Часто бывает так, что клиенты приходят с совершенно другим запросом, но в процессе всплывает эпизод сталкинга. То есть внутри нашего культурного кода это может быть совсем не очевидно. Например, клиент рассказывал о попытках вернуть девушку, как ждал ее у входной двери каждый вечер. Только через анализ ее чувств мы пришли к тому, что это и был сталкинг. Важно всегда представлять и проговаривать, что чувствует субъект наших поступков.

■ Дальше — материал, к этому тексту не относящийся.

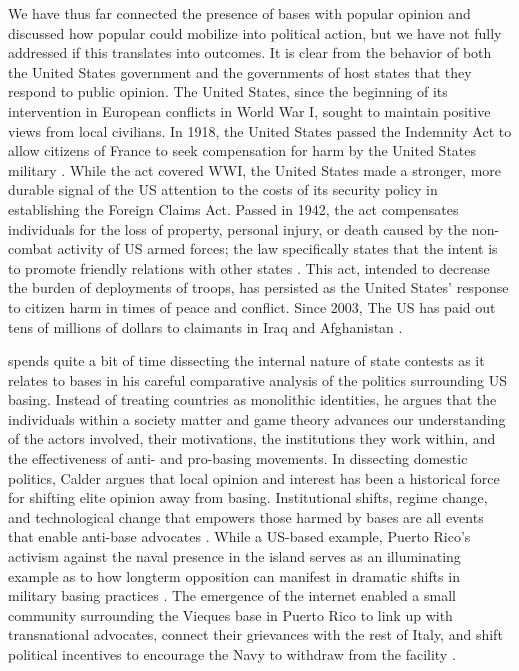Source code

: {	We have thus far connected the presence of bases with popular opinion and discussed how popular could mobilize into political action, but we have not fully addressed if this translates into outcomes. It is clear from the behavior of both the United States government and the governments of host states that they respond to public opinion. The United States, since the beginning of its intervention in European conflicts in World War I, sought to maintain positive views from local civilians. In 1918, the United States passed the Indemnity Act to allow citizens of France to seek compensation for harm by the United States military \cite{walerstein2009}.  While the act covered WWI, the United States made a stronger, more durable signal of the US attention to the costs of its security policy in establishing the Foreign Claims Act. Passed in 1942, the act compensates individuals for the loss of property, personal injury, or death caused by the non-combat activity of US armed forces; the law specifically states that the intent is to promote friendly relations with other states \cite{ForeignClaims1942}. This act, intended to decrease the burden of deployments of troops, has persisted as the United States' response to citizen harm in times of peace and conflict. Since 2003, The US has paid out tens of millions of dollars to claimants in Iraq and Afghanistan \cite{Currier2015}.
	
	 spends quite a bit of time dissecting the internal nature of state contests as it relates to bases in his careful comparative analysis of the politics surrounding US basing. Instead of treating countries as monolithic identities, he argues that the individuals within a society matter and game theory advances our understanding of the actors involved, their motivations, the institutions they work within, and the effectiveness of anti- and pro-basing movements. In dissecting domestic politics, Calder argues that local opinion and interest has been a historical force for shifting elite opinion away from basing. Institutional shifts, regime change, and technological change that empowers those harmed by bases are all events that enable anti-base advocates \cite{calder2007,cooley2008}. While a US-based example, Puerto Rico's activism against the naval presence in the island serves as an illuminating example as to how longterm opposition can manifest in dramatic shifts in military basing practices \cite{mccaffery2009}. The emergence of the internet enabled a small community surrounding the Vieques base in Puerto Rico to link up with transnational advocates, connect their grievances with the rest of Italy, and shift political incentives to encourage the Navy to withdraw from the facility \cite[p. 176-183]{calder2007}.

}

Только так проявляется способность сопереживать, а это одна из самых действенных превентивных мер от насилия.
Елена Голяковская, психолог
Сталкинг — навязчивое преследование из-за сильной неразделенной любви или ненависти. Преследователем может быть как мужчина, так и женщина. Чаще всего один хочет закончить отношения, другой против. Первый уходит, а покинутый начинает преследовать своего бывшего партнера: звонит каждый день на мобильный и рабочий телефоны, родителям и друзьям, поджидает у подъезда дома или у работы, пишет сообщения и электронные письма. Сначала уговаривает вернуться, затем начинает оскорблять, а потом угрожать.
Мужчина-сталкер чаще угрожает расправой или даже убийством, шантажирует общими детьми (если они есть) или домашними питомцами. Женщины-сталкеры могут говорить о самоубийстве, вызывая чувство вины.
Сталкер не готов мириться со статусом отверженного и стремится всеми силами вернуть контроль над своим партнером. Преследования зачастую продолжают отношения, в которых мужчина хотел полного контроля над своей партнершей: над ее действиями, желаниями, ожиданиями. Контроль всегда подается как признак истинной любви и заботы, та самая каменная стена, за которой женщине приятно должно быть спрятаться. Но, в отличие от настоящей заботы, под колпаком контроля женщина в какой-то момент теряет право принимать собственные решения. Правило действует и в обратную сторону, когда женщина в отношениях всеми силами устанавливает контроль над партнером, зачастую ссылаясь на свою полную беспомощность и фактически требуя выполнения всех своих пожеланий и капризов.
«Кирилл свалил все мои ему подарки в центр комнаты и стал жечь. Пришлось сказать, что мы снова встречаемся, чтобы спокойно уйти домой и не думать об ответственности за пожар»
Первыми звоночками будущего сталкинга могут быть проявления как раз тотального контроля: ревнивые требования отчитываться о своих звонках, о перемещениях, о малейшем опоздании, обо всех тратах, даже о своих желаниях. Но жертвой сталкинга может стать и человек, совершенно не знакомый со своим преследователем, выслеживающим его из-за неразделенной любви. В российском законодательстве нет никаких рычагов влияния на сталкеров, не существует законодательной возможности оградить себя от тех, кто «просто» звонит и пишет сообщения, «просто» караулит у подъезда и даже «просто» угрожает.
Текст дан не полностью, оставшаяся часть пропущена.